O ataque iLeakage é executado usando JavaScript e WebAssembly, as duas linguagens de programação para entrega de conteúdo dinâmico na web.
Como mostrado em vídeos de demonstração ( 1)( 2)( 3), os pesquisadores conseguiram recuperar mensagens do Gmail no Safari executando um iPad e uma senha de conta de teste do Instagram que foi preenchida automaticamente no navegador Safari usando o serviço de gerenciamento de senhas LastPass, bem como o histórico de visualização do YouTube do Chrome para iOS.
“Mostramos como um atacante pode induzir o Safari a renderizar uma página da web arbitrária, recuperando posteriormente informações sensíveis presentes nela usando execução especulativa”, escreveram os pesquisadores em um site informativo.
“Em particular, demonstramos como o Safari permite que uma página da web maliciosa recupere segredos de alvos populares de alto valor, como o conteúdo da caixa de entrada do Gmail. Finalmente, demonstramos a recuperação de senhas, caso estas sejam preenchidas automaticamente por gerenciadores de credenciais.”
De acordo com os pesquisadores, a falha tem o potencial de afetar todos os navegadores no iOS devido à política da Apple que exige que todos os navegadores de terceiros no iOS usem seu mecanismo WebKit. Felizmente, este ataque de execução especulativa requer um alto nível de conhecimento técnico, razão pela qual não atrai criminosos cibernéticos.
A Apple foi notificada sobre a vulnerabilidade pelos pesquisadores em 12 de setembro de 2022. Desde então, a empresa implementou apenas um método de mitigação manual para macOS para proteger os usuários, diz a equipe. Além disso, a mitigação funciona contra Macs apenas quando executando o Safari.

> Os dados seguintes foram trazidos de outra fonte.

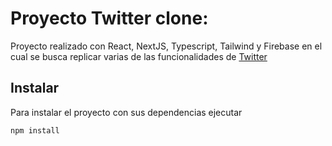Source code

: # Proyecto Twitter clone:

Proyecto realizado con React, NextJS, Typescript, Tailwind y Firebase en el cual se busca replicar varias de las funcionalidades de [Twitter](https://twitter.com)

## Instalar

Para instalar el proyecto con sus dependencias ejecutar

```
npm install
```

A Apple afirma estar ciente da vulnerabilidade e garante uma correção mais permanente que será incluída em uma futura atualização de software. Você pode visitar a página do iLeakage para instruções sobre como ativar a mitigação.
“Quando a Apple implementar a mitigação em produção, esperamos que ela proteja completamente os usuários de nosso ataque”, acrescentou Jason Kim, um estudante de doutorado no Georgia Tech, que trabalhou na equipe.
“Não recebemos notícias da Apple sobre como sua mitigação afeta os benchmarks de desempenho do navegador, ou quando as mitigação serão implantadas para os clientes.”